"Ipecacuanha wine!" I shouted. "Run Emily! Run over to the chemist's and get it fresh—it must be fresh—and don't lose an instant! Hot water, Phyllis, and a sponge! And tell them to get a bath ready!"
They scurried away, and Emily, hatless and panting, was back from the chemist's on the other side of the street before I had finished loosening the infant's clothes; and he nearly choked himself with the first spoonful of the stuff, which nevertheless I was obliged to make him swallow.
"He can't! He can't!" Phyllis moaned, tears that she forgot to wipe away running down her poor face like rain down a window-pane. "Oh, he's choking! He's going into convulsions! He's dying! Oh, Ted, Ted! Oh, my precious angel! Oh, what shall I do!"
I calmly gave him another spoonful of the ipecacuanha wine, for I knew what I knew—that in ten minutes all this grief would subside with the sufferings of the poor child—and almost immediately the expected results occurred. It was an agitating moment for her, still imagining convulsions and the throes of dissolution, and an anxious one for me, because this was a much younger victim to croup than any I had had to deal with; but when the paroxysm passed it was evident to everybody—and the servants also were standing round—that his distress was already soothed and the tension of the attack relieved. I put him gently into the warm bath, heating it gradually till he might almost have been scalded without knowing it, fomenting the little throat with a soft sponge; and when I took him out and rolled him in a warm blanket, he sank at once to sleep in my arms, and the crisis and the danger were over.
Then in dashed Dr. Errington, desperately alarmed because he was so late, and full of suspicious questions. Phyllis took him aside and explained everything, and, although it was hard to convince him that the right thing had been done, eventually he was convinced, and owned it.
"I congratulate you, Mrs.

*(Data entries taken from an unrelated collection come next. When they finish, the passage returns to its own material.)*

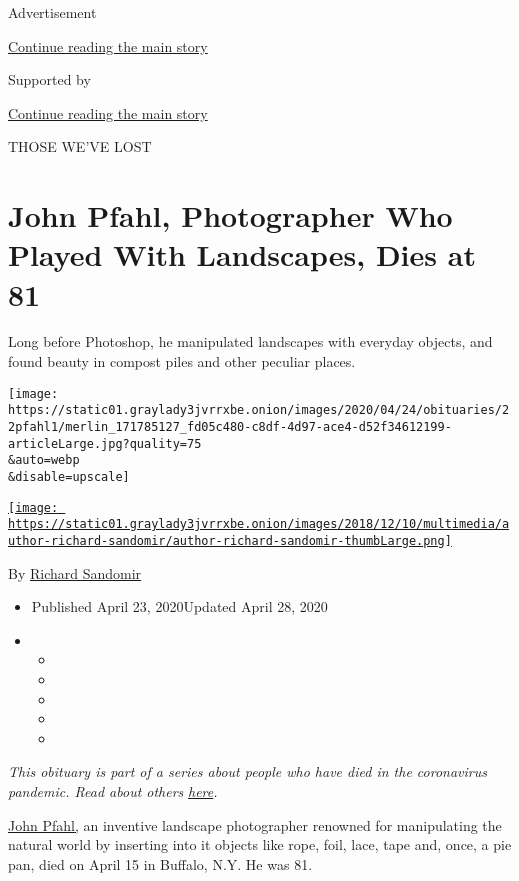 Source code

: Advertisement

\protect\hyperlink{after-top}{Continue reading the main story}

Supported by

\protect\hyperlink{after-sponsor}{Continue reading the main story}

THOSE WE'VE LOST

\hypertarget{john-pfahl-photographer-who-played-with-landscapes-dies-at-81}{%
\section{John Pfahl, Photographer Who Played With Landscapes, Dies at
81}\label{john-pfahl-photographer-who-played-with-landscapes-dies-at-81}}

Long before Photoshop, he manipulated landscapes with everyday objects,
and found beauty in compost piles and other peculiar places.

\texttt{[image: https://static01.graylady3jvrrxbe.onion/images/2020/04/24/obituaries/22pfahl1/merlin\_171785127\_fd05c480-c8df-4d97-ace4-d52f34612199-articleLarge.jpg?quality=75\\\&auto=webp\\\&disable=upscale]}

\href{https://www.nytimes3xbfgragh.onion/by/richard-sandomir}{\texttt{[image: https://static01.graylady3jvrrxbe.onion/images/2018/12/10/multimedia/author-richard-sandomir/author-richard-sandomir-thumbLarge.png]}}

By \href{https://www.nytimes3xbfgragh.onion/by/richard-sandomir}{Richard
Sandomir}

\begin{itemize}
\item
  Published April 23, 2020Updated April 28, 2020
\item
  \begin{itemize}
  \item
  \item
  \item
  \item
  \item
  \end{itemize}
\end{itemize}

\emph{This obituary is part of a series about people who have died in
the coronavirus pandemic. Read about others}
\href{https://www.nytimes3xbfgragh.onion/series/people-who-have-died-of-the-coronavirus}{\emph{here}}\emph{.}

\href{https://johnpfahl.com/}{John Pfahl,} an inventive landscape
photographer renowned for manipulating the natural world by inserting
into it objects like rope, foil, lace, tape and, once, a pie pan, died
on April 15 in Buffalo, N.Y. He was 81.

Braye, on your presence of mind," he said handsomely. "It it not at all unlikely, from what Mrs. Juke tells me, that the prompt measures you took averted a serious attack."

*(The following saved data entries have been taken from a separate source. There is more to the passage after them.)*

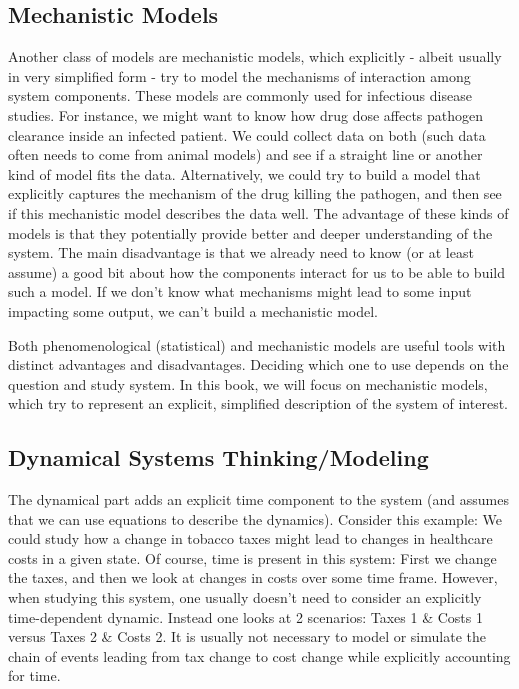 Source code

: \documentclass[]{book}
\theoremstyle{definition}
\theoremstyle{definition}
\theoremstyle{definition}
\theoremstyle{remark}
\begin{document}
\subsection{Mechanistic Models}\label{mechanistic-models}

Another class of models are mechanistic models, which explicitly -
albeit usually in very simplified form - try to model the mechanisms of
interaction among system components. These models are commonly used for
infectious disease studies. For instance, we might want to know how drug
dose affects pathogen clearance inside an infected patient. We could
collect data on both (such data often needs to come from animal models)
and see if a straight line or another kind of model fits the data.
Alternatively, we could try to build a model that explicitly captures
the mechanism of the drug killing the pathogen, and then see if this
mechanistic model describes the data well. The advantage of these kinds
of models is that they potentially provide better and deeper
understanding of the system. The main disadvantage is that we already
need to know (or at least assume) a good bit about how the components
interact for us to be able to build such a model. If we don't know what
mechanisms might lead to some input impacting some output, we can't
build a mechanistic model.

Both phenomenological (statistical) and mechanistic models are useful
tools with distinct advantages and disadvantages. Deciding which one to
use depends on the question and study system. In this book, we will
focus on mechanistic models, which try to represent an explicit,
simplified description of the system of interest.

\subsection{Dynamical Systems
Thinking/Modeling}\label{dynamical-systems-thinkingmodeling}

The dynamical part adds an explicit time component to the system (and
assumes that we can use equations to describe the dynamics). Consider
this example: We could study how a change in tobacco taxes might lead to
changes in healthcare costs in a given state. Of course, time is present
in this system: First we change the taxes, and then we look at changes
in costs over some time frame. However, when studying this system, one
usually doesn't need to consider an explicitly time-dependent dynamic.
Instead one looks at 2 scenarios: Taxes 1 \& Costs 1 versus Taxes 2 \&
Costs 2. It is usually not necessary to model or simulate the chain of
events leading from tax change to cost change while explicitly
accounting for time.
\end{document}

"Thank you, doctor," I replied with a modest smile. "I am glad to prove to you that I am of some use in a sick-room."
He looked a little embarrassed—as well he might—and Emily flushed up. It was her habit to blush at anything and nothing, like a half-grown school girl. But Phyllis spoke out bravely.
"Mother has just saved his life, Dr. Errington—that's all. If she had not come at the moment she did, he must have choked to death. None of us knew what to do to relieve him, but she knew at once." Then, as she kneeled beside me where I sat on the nursing chair by the fire, she dropped her poor, pretty, tired head upon my shoulder, and said, in the most natural way in the world: "Father is right—there's no nurse in the world like her."
I have had many happy moments in my life, first and last, but I do think that was one of the happiest.